IRAs can be valuable to your overall retirement plan due to their tax advantages. For the most part all you need is taxable income to get started. So how do you decide which is best?
Compare Roth and traditional IRAs side by side.
While there are several types of IRAs, the most common by far are Roth IRAs and traditional IRAs. The major difference between the two types of accounts is when your contributions and earnings are taxed. Other differences include contribution and income limits, as well as age requirements and withdrawal penalties.
Take a look at the following chart for a basic overview of the two types of accounts.
|Roth IRA||Traditional IRA|
|Tax benefits||No tax deduction on contributions
Interest earned in the IRA is tax-free.
|Tax deduction on contributions
Interest earned in the IRA is tax-deferred until you take it out in retirement.
|Contribution limits||$5,500 age 49 and younger; $6,500 age 50 or older||Same as Roth|
|Income limits||Income affects how much you can contribute. Current limits||Income does not affect how much you can contribute.
Income (and whether you have an employer-sponsored retirement plan) can affect deduction amounts.
|Age requirements||Contribute at any age
|Contribute until age 70½
|Distributions||Take your contributions out at any time without paying additional tax or a penalty.
Take earnings out without tax or penalty once you are 59½ or older (if the money has been in the IRA for at least five years).
|Distributions taken after age 59½ are taxed at your tax rate at the time of the distribution.|
|Required minimum distributions||No mandatory withdrawals during your lifetime||You must begin taking required minimum distributions at age 70½.|
|Early withdrawal penalties||Withdrawals of earned interest before age 59½ may be subject to taxes and penalties.||Withdrawals made before age 59½ are taxed at your tax rate at the time of the withdrawal and may be subject to a 10% penalty.
As you can see, both types of IRAs are governed by various rules—it’s the IRS, after all. But understanding a few key concepts can help you determine which type makes the most sense for your situation.
Understand how your income affects your eligibility.
You can’t contribute to a Roth IRA if your income exceeds government-set limits, so if that’s the case for you, your decision is already made. Check here on the IRS website to see if your income allows you to be eligible for a Roth IRA.
There are no income limits for contributions to traditional IRAs. However, your deduction may be limited if you (or your spouse, if you are married) are covered by a retirement plan at work and your income exceeds certain levels. Again, you’ll want to check the IRS website for deduction limits affected by income.
Figure out when you want your tax break.
With a traditional IRA, you can take a deduction (subject to income limits) toward your savings, up to an amount specified by the IRS. Your money is taxed when you make withdrawals during retirement, which you can begin taking without penalty at age 59½.
Contributions are made to a Roth IRA after tax, and distributions are tax-free after age 59½. Since you pay taxes on the front end, you don’t have to worry about paying taxes on your retirement withdrawals.

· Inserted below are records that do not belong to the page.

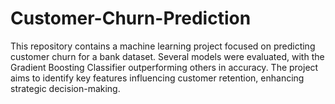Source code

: # Customer-Churn-Prediction
This repository contains a machine learning project focused on predicting customer churn for a bank dataset. Several models were evaluated, with the Gradient Boosting Classifier outperforming others in accuracy. The project aims to identify key features influencing customer retention, enhancing strategic decision-making.
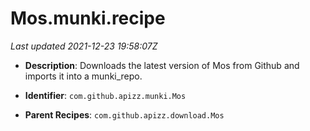 # Mos.munki.recipe

_Last updated 2021-12-23 19:58:07Z_

- **Description**: Downloads the latest version of Mos from Github and imports it into a munki_repo.

- **Identifier**: `com.github.apizz.munki.Mos`

- **Parent Recipes**: `com.github.apizz.download.Mos`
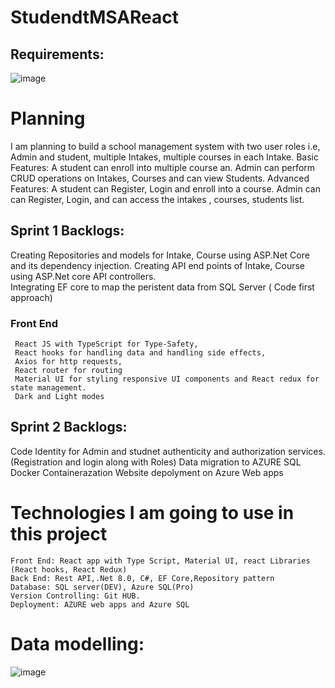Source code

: # StudendtMSAReact
  ## Requirements:
  ![image](https://github.com/VijayashanthiGajula/StudendtMSAReact/assets/47542612/19e16d86-6f3b-49da-bc14-71513e401f4e)

  # Planning 
  I am planning to build a school management system with two user roles i.e, Admin and student, multiple Intakes, multiple courses in each Intake.
  Basic Features: 
   A student can enroll into multiple course an.
   Admin can perform CRUD operations on Intakes, Courses and can view Students.
 Advanced Features: 
   A student can Register, Login and enroll into a course.
   Admin can  can Register, Login, and can access the intakes , courses, students list.
   ## Sprint 1 Backlogs:
   Creating Repositories and models for Intake, Course using ASP.Net Core and its dependency injection.
   Creating API end points of Intake, Course using ASP.Net core API controllers.     
   Integrating EF core to map the peristent data from SQL Server ( Code first approach)
   ### Front End
     React JS with TypeScript for Type-Safety, 
     React hooks for handling data and handling side effects,
     Axios for http requests,
     React router for routing 
     Material UI for styling responsive UI components and React redux for state management.  
     Dark and Light modes
     
   ## Sprint 2 Backlogs:
   Code Identity for Admin and studnet authenticity and authorization services. (Registration and login along with Roles)
   Data migration to AZURE SQL
   Docker Containerazation
   Website depolyment on Azure Web apps      

  # Technologies I am going to use in this project
    Front End: React app with Type Script, Material UI, react Libraries (React hooks, React Redux)
    Back End: Rest API,.Net 8.0, C#, EF Core,Repository pattern 
    Database: SQL server(DEV), Azure SQL(Pro)
    Version Controlling: Git HUB.
    Deployment: AZURE web apps and Azure SQL    

  # Data modelling:
  ![image](https://github.com/VijayashanthiGajula/StudendtMSAReact/assets/47542612/d4a7e418-c9fc-4804-8d68-739141a812fa)
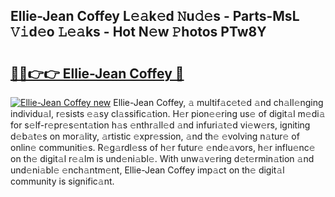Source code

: ## Ellie-Jean Coffey L𝚎𝚊k𝚎d 𝙽u𝚍𝚎s - Parts-MsL 𝚅𝚒d𝚎o 𝙻𝚎𝚊ks - Hot N𝚎w 𝙿hotos PTw8Y

# <h2><a href="http://kvce2or.teov.top/?on=Ellie-Jean+Coffey">🔗🔗👉👉 Ellie-Jean Coffey 🔗</a></h2>

[![Ellie-Jean Coffey new](https://i.imgur.com/QqkWNDz.gif)](http://kvce2or.teov.top/?on=Ellie-Jean+Coffey)
Ellie-Jean Coffey, 𝚊 multif𝚊c𝚎t𝚎d 𝚊nd ch𝚊ll𝚎nging individu𝚊l, r𝚎sists 𝚎𝚊sy cl𝚊ssific𝚊tion. H𝚎r pion𝚎𝚎ring us𝚎 of digit𝚊l m𝚎di𝚊 for s𝚎lf-r𝚎pr𝚎s𝚎nt𝚊tion h𝚊s 𝚎nthr𝚊ll𝚎d 𝚊nd infuri𝚊t𝚎d vi𝚎w𝚎rs, igniting d𝚎b𝚊t𝚎s on mor𝚊lity, 𝚊rtistic 𝚎xpr𝚎ssion, 𝚊nd th𝚎 𝚎volving n𝚊tur𝚎 of onlin𝚎 communiti𝚎s. R𝚎g𝚊rdl𝚎ss of h𝚎r futur𝚎 𝚎nd𝚎𝚊vors, h𝚎r influ𝚎nc𝚎 on th𝚎 digit𝚊l r𝚎𝚊lm is und𝚎ni𝚊bl𝚎. With unw𝚊v𝚎ring d𝚎t𝚎rmin𝚊tion 𝚊nd und𝚎ni𝚊bl𝚎 𝚎nch𝚊ntm𝚎nt, Ellie-Jean Coffey imp𝚊ct on th𝚎 digit𝚊l community is signific𝚊nt.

Consider where you are in your career.
Financial planners generally recommend the Roth IRA if you’re just starting out. Since you already pay taxes up front, you don’t pay taxes on your withdrawals in retirement. Plus, you have all those years of tax-free growth to boot, since the earnings in a Roth IRA are tax-free.
A traditional IRA can make sense if you are closer to retirement, or if you expect your income to be significantly reduced when you stop working. That’s because you get a tax deduction on your contributions right away, but pay taxes later on your withdrawals.
Once you have a basic understanding of the differences between Roth and traditional IRAs, it’s a good idea to visit the Internal Revenue Service website for specific, up-to-date information. In addition, a tax professional can help you get the right mix of retirement savings products for your situation.